* [TASK STATEMENT]: Strip out all images, then restate the data verbatim.

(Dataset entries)
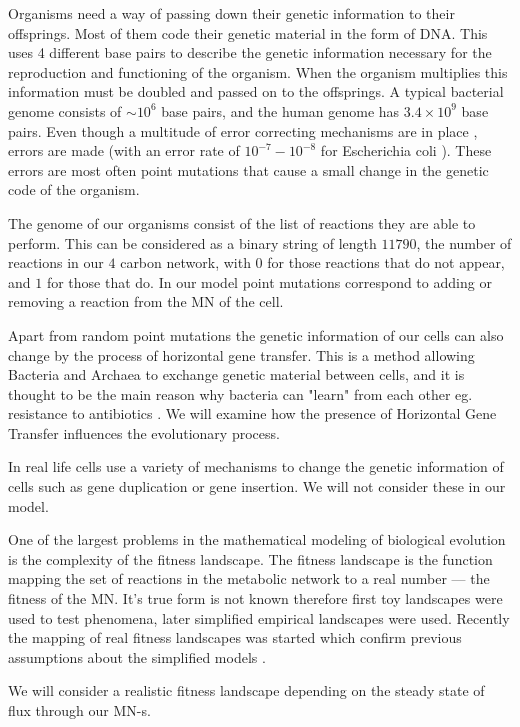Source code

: \documentclass[a4paper,12pt]{article}
\begin{document}
	Organisms need a way of passing down their genetic information to their offsprings. 
	Most of them code their genetic material in the form of DNA. This uses 4 different base pairs to describe the genetic information necessary for the reproduction and functioning of the organism. When the organism multiplies this information must be doubled and passed on to the offsprings. A typical bacterial genome consists of $\sim 10^6$ base pairs, and the human genome has $3.4 \times 10^9$ base pairs. Even though a multitude of error correcting mechanisms are in place \cite{dnarepair}, errors are made (with an error rate of $10^{-7} - 10^{-8}$ for Escherichia coli \cite{dnaerrorrate}). These errors are most often point mutations that cause a small change in the genetic code of the organism.
	
	The genome of our organisms consist of the list of reactions they are able to perform. This can be considered as a binary string of length $11790$, the number of reactions in our $4$ carbon network, with $0$ for those reactions that do not appear, and $1$ for those that do. In our model point mutations correspond to adding or removing a reaction from the MN of the cell.

	Apart from random point mutations  the genetic information of our cells can also change by the process of horizontal gene transfer. This is a method allowing Bacteria and Archaea to exchange genetic material between cells, and it is thought to be the main reason why bacteria can "learn" from each other eg. resistance to antibiotics \cite{horizontalAntibiotics}\cite{horizontalgenetransfer}. We will examine how the presence of Horizontal Gene Transfer influences the evolutionary process.

	In real life cells use a variety of mechanisms to change the genetic information of cells such as gene duplication or gene insertion. We will not consider these in our model. 


	One of the largest problems in the mathematical modeling of biological evolution is the complexity of the fitness landscape. The fitness landscape is the function mapping the set of reactions in the metabolic network to a real number --- the fitness of the MN. It's true form is not known therefore first toy landscapes were used to test phenomena, later simplified empirical landscapes were used. Recently the mapping of real fitness landscapes was started which confirm previous assumptions about the simplified models \cite{fitnesslandscape}. 

	We will consider a realistic fitness landscape depending on the steady state of flux through our MN-s. 
\end{document}
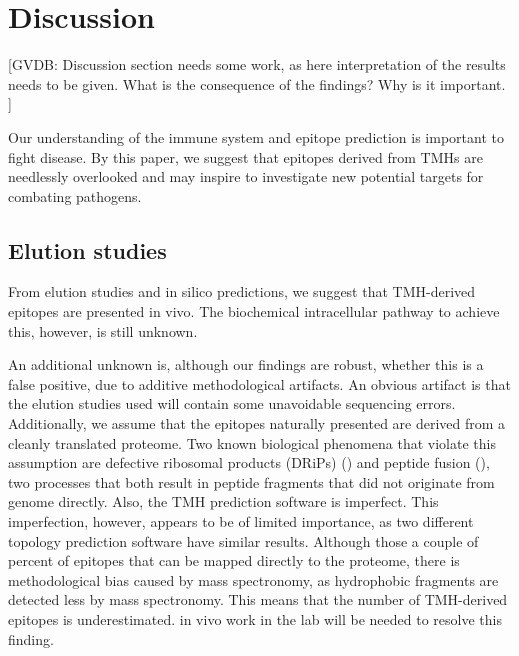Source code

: \section{Discussion}

[GVDB: 
  Discussion section needs some work, 
  as here interpretation of the results needs to be given. 
  What is the consequence of the findings? Why is it important. 
]


Our understanding of the immune system and epitope prediction is 
important to fight disease. By this paper, we suggest that epitopes
derived from TMHs are needlessly overlooked and may inspire to investigate
new potential targets for combating pathogens.

\subsection{Elution studies}


From elution studies and in silico predictions, 
we suggest that TMH-derived epitopes are presented in vivo.
The biochemical intracellular pathway to achieve this,
however, is still unknown. 


An additional unknown is, although our findings are robust,
whether this is a false positive,
due to additive methodological artifacts.
An obvious artifact is that the elution studies used 
will contain some unavoidable sequencing errors.
Additionally, we assume that the epitopes naturally presented
are derived from a cleanly translated proteome.
Two known biological phenomena that violate this assumption
are defective ribosomal products (DRiPs) (\cite{yewdell1996defective}) 
and peptide fusion (\cite{delong2016pathogenic}),
two processes that both result in peptide fragments
that did not originate from genome directly.
Also, the TMH prediction software is imperfect.
This imperfection, however, appears to be of limited importance,
as two different topology prediction software have similar results.
Although those a couple of percent of epitopes that 
can be mapped directly to the proteome,
there is methodological bias caused by mass spectronomy,
as hydrophobic fragments are detected less 
by mass spectronomy. This means that the number of TMH-derived epitopes
is underestimated.
in vivo work in the lab will be needed to resolve this finding.

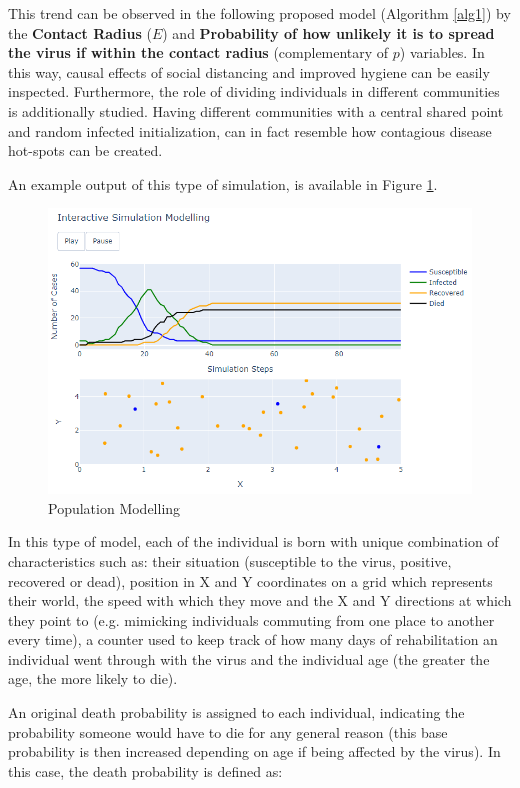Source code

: This trend can be observed in the following proposed model (Algorithm \ref{alg1}) by the \textbf{Contact Radius} ($E$) and \textbf{Probability of how unlikely it is to spread the virus if within the contact radius} (complementary of $p$) variables.
In this way, causal effects of social distancing and improved hygiene can be easily inspected. Furthermore, the role of dividing individuals in different communities is additionally studied. Having different communities with a central shared point and random infected initialization, can in fact resemble how contagious disease hot-spots can be created.

An example output of this type of simulation, is available in Figure \ref{pop}.

\begin{figure}[ht!]%
    \centering
    \includegraphics[width=13cm]{latex/images/pop.PNG}%
    \caption{Population Modelling}
    \label{pop}
\end{figure}

In this type of model, each of the individual is born with unique combination of characteristics such as: their situation (susceptible to the virus, positive, recovered or dead), position in X and Y coordinates on a grid which represents their world, the speed with which they move and the X and Y directions at which they point to (e.g. mimicking individuals commuting from one place to another every time), a counter used to keep track of how many days of rehabilitation an individual went through with the virus and the individual age (the greater the age, the more likely to die). 

An original death probability is assigned to each individual, indicating the probability someone would have to die for any general reason (this base probability is then increased depending on age if being affected by the virus). In this case, the death probability is defined as:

* [WRITTEN REPLY]:
Source code

: \documentclass[a4paper,12pt]{article}
\begin{document}
	Organisms need a way of passing down their genetic information to their offsprings. 
	Most of them code their genetic material in the form of DNA. This uses 4 different base pairs to describe the genetic information necessary for the reproduction and functioning of the organism. When the organism multiplies this information must be doubled and passed on to the offsprings. A typical bacterial genome consists of $\sim 10^6$ base pairs, and the human genome has $3.4 \times 10^9$ base pairs. Even though a multitude of error correcting mechanisms are in place \cite{dnarepair}, errors are made (with an error rate of $10^{-7} - 10^{-8}$ for Escherichia coli \cite{dnaerrorrate}). These errors are most often point mutations that cause a small change in the genetic code of the organism.
	
	The genome of our organisms consist of the list of reactions they are able to perform. This can be considered as a binary string of length $11790$, the number of reactions in our $4$ carbon network, with $0$ for those reactions that do not appear, and $1$ for those that do. In our model point mutations correspond to adding or removing a reaction from the MN of the cell.

	Apart from random point mutations  the genetic information of our cells can also change by the process of horizontal gene transfer. This is a method allowing Bacteria and Archaea to exchange genetic material between cells, and it is thought to be the main reason why bacteria can "learn" from each other eg. resistance to antibiotics \cite{horizontalAntibiotics}\cite{horizontalgenetransfer}. We will examine how the presence of Horizontal Gene Transfer influences the evolutionary process.

	In real life cells use a variety of mechanisms to change the genetic information of cells such as gene duplication or gene insertion. We will not consider these in our model. 


	One of the largest problems in the mathematical modeling of biological evolution is the complexity of the fitness landscape. The fitness landscape is the function mapping the set of reactions in the metabolic network to a real number --- the fitness of the MN. It's true form is not known therefore first toy landscapes were used to test phenomena, later simplified empirical landscapes were used. Recently the mapping of real fitness landscapes was started which confirm previous assumptions about the simplified models \cite{fitnesslandscape}. 

	We will consider a realistic fitness landscape depending on the steady state of flux through our MN-s. 
\end{document}
Source code

: \section{Discussion}

[GVDB: 
  Discussion section needs some work, 
  as here interpretation of the results needs to be given. 
  What is the consequence of the findings? Why is it important. 
]


Our understanding of the immune system and epitope prediction is 
important to fight disease. By this paper, we suggest that epitopes
derived from TMHs are needlessly overlooked and may inspire to investigate
new potential targets for combating pathogens.

\subsection{Elution studies}


From elution studies and in silico predictions, 
we suggest that TMH-derived epitopes are presented in vivo.
The biochemical intracellular pathway to achieve this,
however, is still unknown. 


An additional unknown is, although our findings are robust,
whether this is a false positive,
due to additive methodological artifacts.
An obvious artifact is that the elution studies used 
will contain some unavoidable sequencing errors.
Additionally, we assume that the epitopes naturally presented
are derived from a cleanly translated proteome.
Two known biological phenomena that violate this assumption
are defective ribosomal products (DRiPs) (\cite{yewdell1996defective}) 
and peptide fusion (\cite{delong2016pathogenic}),
two processes that both result in peptide fragments
that did not originate from genome directly.
Also, the TMH prediction software is imperfect.
This imperfection, however, appears to be of limited importance,
as two different topology prediction software have similar results.
Although those a couple of percent of epitopes that 
can be mapped directly to the proteome,
there is methodological bias caused by mass spectronomy,
as hydrophobic fragments are detected less 
by mass spectronomy. This means that the number of TMH-derived epitopes
is underestimated.
in vivo work in the lab will be needed to resolve this finding.

Source code

: This trend can be observed in the following proposed model (Algorithm \ref{alg1}) by the \textbf{Contact Radius} ($E$) and \textbf{Probability of how unlikely it is to spread the virus if within the contact radius} (complementary of $p$) variables.
In this way, causal effects of social distancing and improved hygiene can be easily inspected. Furthermore, the role of dividing individuals in different communities is additionally studied. Having different communities with a central shared point and random infected initialization, can in fact resemble how contagious disease hot-spots can be created.

An example output of this type of simulation, is available in Figure \ref{pop}.

\begin{figure}[ht!]%
    \centering
    \includegraphics[width=13cm]{latex/images/pop.PNG}%
    \caption{Population Modelling}
    \label{pop}
\end{figure}

In this type of model, each of the individual is born with unique combination of characteristics such as: their situation (susceptible to the virus, positive, recovered or dead), position in X and Y coordinates on a grid which represents their world, the speed with which they move and the X and Y directions at which they point to (e.g. mimicking individuals commuting from one place to another every time), a counter used to keep track of how many days of rehabilitation an individual went through with the virus and the individual age (the greater the age, the more likely to die). 

An original death probability is assigned to each individual, indicating the probability someone would have to die for any general reason (this base probability is then increased depending on age if being affected by the virus). In this case, the death probability is defined as:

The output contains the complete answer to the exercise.